There’s an expected surge in traffic on Bank Street with the impending new police facility right on Bank and Alva in the next year or two, and the Healthy Living campus on the opposite side behind where the current YMCA is now to be completed by the end of 2024. City officials have an infrastructure project planned to coincide with the developments, at which time there would also be upgrades to the streetscape layout. 

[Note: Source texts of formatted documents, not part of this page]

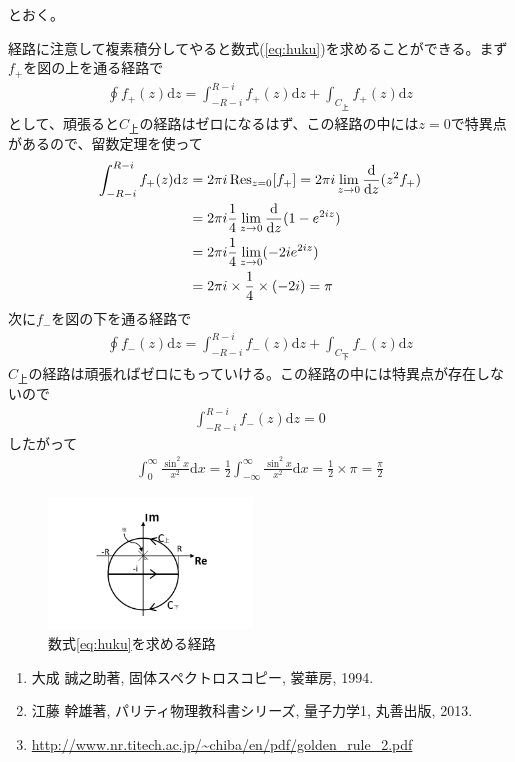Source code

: \documentclass[11pt,b5paper,papersize,dvipdfmx]{jsbook}
\begin{document}
とおく。\par
経路に注意して複素積分してやると数式(\ref{eq:huku})を求めることができる。まず$f_+$を図の上を通る経路で
\begin{align}
    \oint f_+(z) \mathrm{d}z = \int^{R-i}_{-R-i} f_+(z) \mathrm{d}z + \int_{C_{上}} f_+(z) \mathrm{d}z
\end{align}
として、頑張ると$C_{上}$の経路はゼロになるはず、この経路の中には$z = 0$で特異点があるので、留数定理を使って
\begin{align}
    \int^{R-i}_{-R-i} f_+(z) \mathrm{d}z
    &= 2\pi i \operatorname{Res}_{z=0}[f_+] = 2\pi i \lim_{z \to 0}\frac{\mathrm{d}}{\mathrm{d}z}(z^2f_+) \nonumber\\
    &= 2\pi i \frac{1}{4}\lim_{z \to 0}\frac{\mathrm{d}}{\mathrm{d}z}(1-e^{2iz})\nonumber\\
    &= 2\pi i \frac{1}{4}\lim_{z \to 0}(-2ie^{2iz})\nonumber\\
    &= 2\pi i \times \frac{1}{4} \times (-2i) = \pi\nonumber
\end{align}
次に$f_-$を図の下を通る経路で
\begin{align*}
    \oint f_-(z) \mathrm{d}z = \int^{R-i}_{-R-i} f_-(z) \mathrm{d}z + \int_{C_{下}} f_-(z) \mathrm{d}z
\end{align*}
$C_{上}$の経路は頑張ればゼロにもっていける。この経路の中には特異点が存在しないので
\begin{align}
    \int^{R-i}_{-R-i} f_-(z) \mathrm{d}z = 0
\end{align}
したがって
\begin{align}
    \int^\infty_0 \frac{\sin^2 x}{x^2}\mathrm{d}x
    = \frac{1}{2}\int^\infty_{-\infty} \frac{\sin^2 x}{x^2}\mathrm{d}x
    = \frac{1}{2} \times \pi
    = \frac{\pi}{2}
\end{align}
\begin{figure}[H]
    \centering
    \includegraphics[height=3.5cm]{kadono2/img/hukuso2.pdf}
    \caption{数式\ref{eq:huku}を求める経路}
    \label{fig:maru}
\end{figure}
\vspace{-2zw}

\sanko
\begin{enumerate}
\item 大成 誠之助著, 固体スペクトロスコピー, 裳華房, 1994.
\item 江藤 幹雄著, パリティ物理教科書シリーズ, 量子力学1, 丸善出版, 2013.
\item \url{http://www.nr.titech.ac.jp/~chiba/en/pdf/golden_rule_2.pdf}
\end{enumerate}
\end{document}
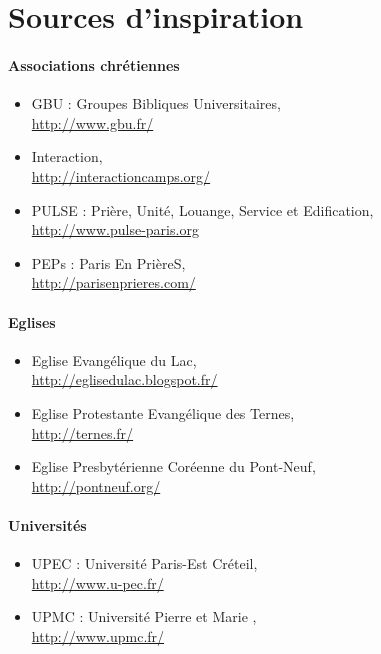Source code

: \section{Sources d'inspiration}

	\paragraph{Associations chrétiennes}
	
	\begin{itemize}
	\item GBU : Groupes Bibliques Universitaires,\\
		\url{http://www.gbu.fr/}
	\item Interaction,\\
		\url{http://interactioncamps.org/}
	\item PULSE : Prière, Unité, Louange, Service et Edification,\\
		\url{http://www.pulse-paris.org}
	\item PEPs : Paris En PrièreS,\\
		\url{http://parisenprieres.com/}
	\end{itemize}
	
	\paragraph{Eglises}
	
	\begin{itemize}
	\item Eglise Evangélique du Lac,\\
		\url{http://eglisedulac.blogspot.fr/}
	\item Eglise Protestante Evangélique des Ternes,\\
		\url{http://ternes.fr/} %
	\item Eglise Presbytérienne Coréenne du Pont-Neuf,\\
		\url{http://pontneuf.org/}
	\end{itemize}
	
	\paragraph{Universités}
	
	\begin{itemize}
    \item UPEC : Université Paris-Est Créteil,\\
        \url{http://www.u-pec.fr/}
	\item UPMC : Université Pierre et Marie ,\\
        \url{http://www.upmc.fr/}
	\end{itemize}
	
	
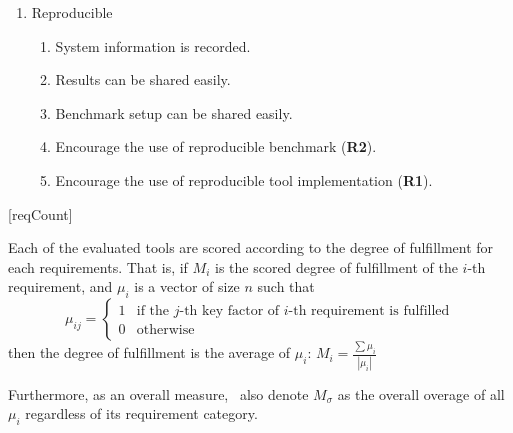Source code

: \begin{enumerate}[noitemsep]
    \item Reproducible
    \begin{enumerate}[noitemsep]
        \item System information is recorded.
        \item Results can be shared easily.
        \item Benchmark setup can be shared easily.
        \item Encourage the use of reproducible benchmark (\textbf{R2}).
        \item Encourage the use of reproducible tool implementation (\textbf{R1}).
    \end{enumerate}
\end{enumerate}

[reqCount]
\newcommand{\reqLabel}[1]{
    \setcounter{reqFactorCount}{0}
    \addtocounter{reqCount}{1}
    \arabic{reqCount}.
    #1
}
\newcommand{\reqFactor}[1]{
    \addtocounter{reqFactorCount}{1}
    (\alph{reqFactorCount}) #1
}

Each of the evaluated tools are scored according to the degree of fulfillment for each requirements.
That is, if $M_i$ is the scored degree of fulfillment of the $i$-th requirement, and $\mu_{i}$ is a vector of size $n$ such that
\[
    \mu_{ij} =
    \begin{cases}
        1 & \text{if the $j$-th key factor of $i$-th requirement is fulfilled} \\
        0 & \text{otherwise}
    \end{cases}
\]
then the degree of fulfillment is the average of $\mu_i$:
\(
    M_i = \frac{\sum\mu_{i}}{|\mu_i|}
\)

Furthermore, as an overall measure, \first~also denote $M_\sigma$ as the overall overage of all $\mu_{i}$ regardless of its requirement category.


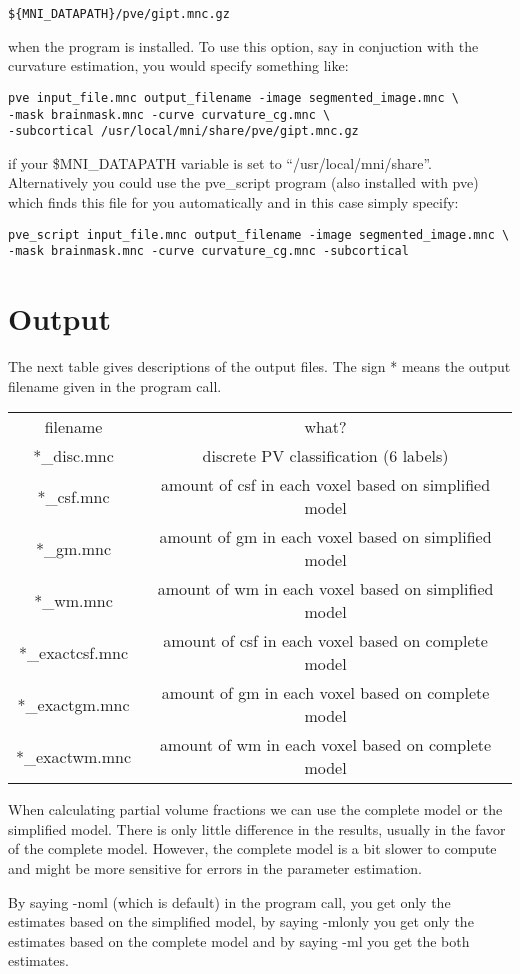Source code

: \documentclass{article}
\begin{document}
\begin{verbatim}
${MNI_DATAPATH}/pve/gipt.mnc.gz
\end{verbatim}

when the program is installed.  To use this option, say in conjuction with the curvature
estimation, you would specify something like:

\begin{verbatim}
pve input_file.mnc output_filename -image segmented_image.mnc \
-mask brainmask.mnc -curve curvature_cg.mnc \
-subcortical /usr/local/mni/share/pve/gipt.mnc.gz
\end{verbatim}

if your \$MNI\_DATAPATH variable is set to ``/usr/local/mni/share''.  Alternatively
you could use the pve\_script program (also installed with pve) which finds this file for you 
automatically and in this case simply specify:

\begin{verbatim}
pve_script input_file.mnc output_filename -image segmented_image.mnc \  
-mask brainmask.mnc -curve curvature_cg.mnc -subcortical
\end{verbatim}

\section{Output}

The next table gives descriptions of the output files. The sign *
means the output filename given in the program call. 
\begin{center}
\begin{tabular}{c|c}
filename & what? \\
*\_disc.mnc     & discrete PV classification (6 labels) \\
*\_csf.mnc      & amount of csf in each voxel based on simplified model \\
*\_gm.mnc       & amount of gm in each voxel  based on simplified model \\
*\_wm.mnc       & amount of wm in each voxel  based on simplified model \\
*\_exactcsf.mnc & amount of csf in each voxel based on complete model \\
*\_exactgm.mnc  &  amount of gm in each voxel based on complete model \\
*\_exactwm.mnc  &  amount of wm in each voxel based on complete model \\
\end{tabular}
\end{center}

When calculating partial
volume fractions we can use the complete model or the simplified
model. There is only little difference in the results, usually in the
favor of the complete model. However, the complete model is a bit 
slower to compute and might be more sensitive for errors in the parameter estimation. 

By saying -noml (which is default) in the program call, you get 
only the estimates based on the simplified model, by saying -mlonly  you get 
only the estimates based on the complete model and by saying -ml you
get the both estimates.
\end{document}
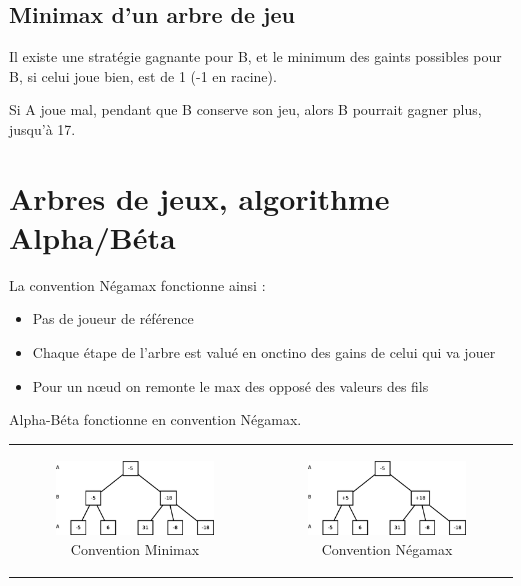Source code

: \documentclass[12pt,a4paper,openany]{book}
\begin{document}
	\section{Minimax d'un arbre de jeu}
	Il existe une stratégie gagnante pour B, et le minimum
	des gaints possibles pour B, si celui joue bien, est de 1
	(-1 en racine).

	Si A joue mal, pendant que B conserve son jeu, alors B
	pourrait gagner plus, jusqu'à 17.
	\chapter{Arbres de jeux, algorithme Alpha/Béta}
	La convention Négamax fonctionne ainsi : 
	\begin{itemize}
		\item Pas de joueur de référence
		\item Chaque étape de l'arbre est valué en onctino des gains de celui qui va jouer
		\item Pour un nœud on remonte le max des opposé des valeurs des fils
	\end{itemize}

	Alpha-Béta fonctionne en convention Négamax.

	\begin{tabular}{cc}
		\begin{minipage}{0.5\textwidth}
	\begin{figure}[H]
		\includegraphics[width=8cm]{Diagramme11.eps}
		\caption{Convention Minimax}
	\end{figure}
\end{minipage}
	&
		\begin{minipage}{0.5\textwidth}
	\begin{figure}[H]
		\includegraphics[width=8cm]{Diagramme12.eps}
		\caption{Convention Négamax}
	\end{figure}
\end{minipage}
\end{tabular}
\end{document}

Given that this was a county-led project, why was it only implemented on Bank Street?
“We needed to come up with this because walkable places are usually located in villages or cities. The county really doesn't have jurisdiction over those roads. We don't have anything as a county that we could implement on a road like this. So it was just an opportunity that we had,” he said. “So if the village or another village or hamlet or something like that wants to do something like this before they finalize their final street design, we can sort of roll this up and do it in a different community. So that's part of the process; the grant setup was basically to create a committee that could serve to be as kind of informed decision makers along in other parts of the county that might have designed something that will have other communities to kind of take advantage of their knowledge.”

So what’s the next step?
“So we have to create a report. We'll present that to the city as well, just as a document for them to review. And then, hopefully, they'll take that into consideration as to the design of this road,” he said. “And then, like I said, hopefully, other communities take advantage of the knowledge that our team has gained through going through this process, and maybe we can implement this somewhere else in the county.”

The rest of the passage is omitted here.